Notre-Dame Cathedral Notre-Dame Cathedral

Notre-Dame Cathedral

Notre-Dame de Paris is the cathedral of the Catholic Archdiocese of Paris, located on the Île de la Cité. It is widely regarded as one of the finest monuments of Gothic French architecture. Its sculptures and stained glass contrast with the Romanesque style. The western facade, with two large rose windows of 13 meters diameter, dominates the square Place Jean-Paul II.

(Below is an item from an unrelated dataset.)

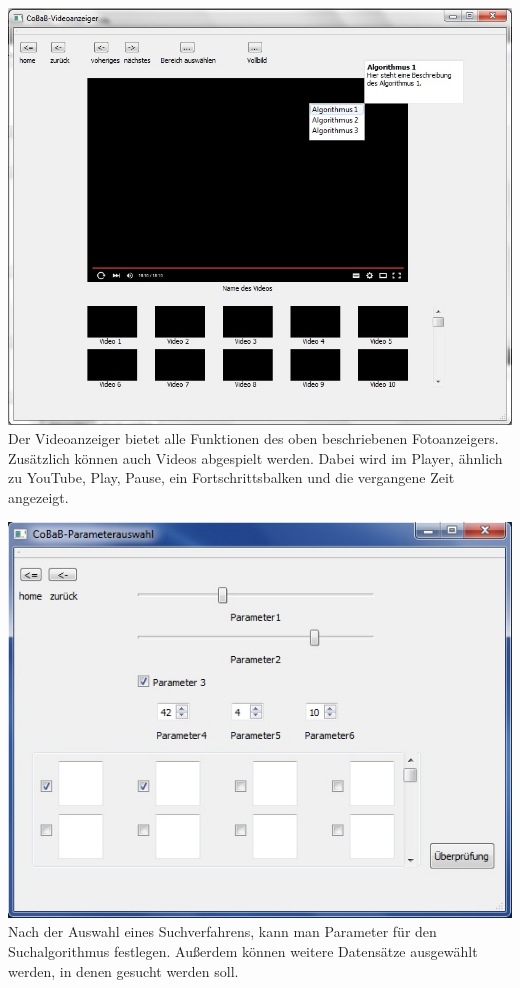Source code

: \includegraphics[width=1\linewidth]{img/Videoanzeiger}
Der Videoanzeiger bietet alle Funktionen des oben beschriebenen Fotoanzeigers. Zusätzlich können auch Videos abgespielt werden. Dabei wird im Player, ähnlich zu YouTube, Play, Pause, ein Fortschrittsbalken und die vergangene Zeit angezeigt. 

\includegraphics[width=1\linewidth]{img/Parameterauswahl}
Nach der Auswahl eines Suchverfahrens, kann man Parameter für den Suchalgorithmus festlegen. Außerdem können weitere Datensätze ausgewählt werden, in denen gesucht werden soll.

According to historians, the current location of Notre Dame was occupied by a pagan Roman temple dedicated to Jupiter, then an early Christian basilica and Romanesque cathedral. In 1160, Bishop Maurice Sully decided to build a shrine in the tradition of Gothic art, and the first stone was laid in 1163. The building was extended until 1345. The cathedral was the place of many events of the first order, such as the rehabilitation trial of Joan of Arc or Napoleon's coronation in 1804. After the Revolution, a major restoration was undertaken from 1844 to 1864, led by the architect Viollet-Le-Duc.

Notre Dame de Paris cathedral is the most visited monument in Paris. You can access and go up the two towers, where you get a magnificent view of the entire French capital. You will cross statues and evil beasts. Built to recreate the disturbing atmosphere of the Middle Ages, the chimeras are completely decorative and gargoyles, arranged at the end of the gutters, only serve to drain the water. On rainy days, we recommend you to admire the spectacle of these stone monsters transformed into fountains.

You can have access to the crypt and the towers with the Paris Museum Pass.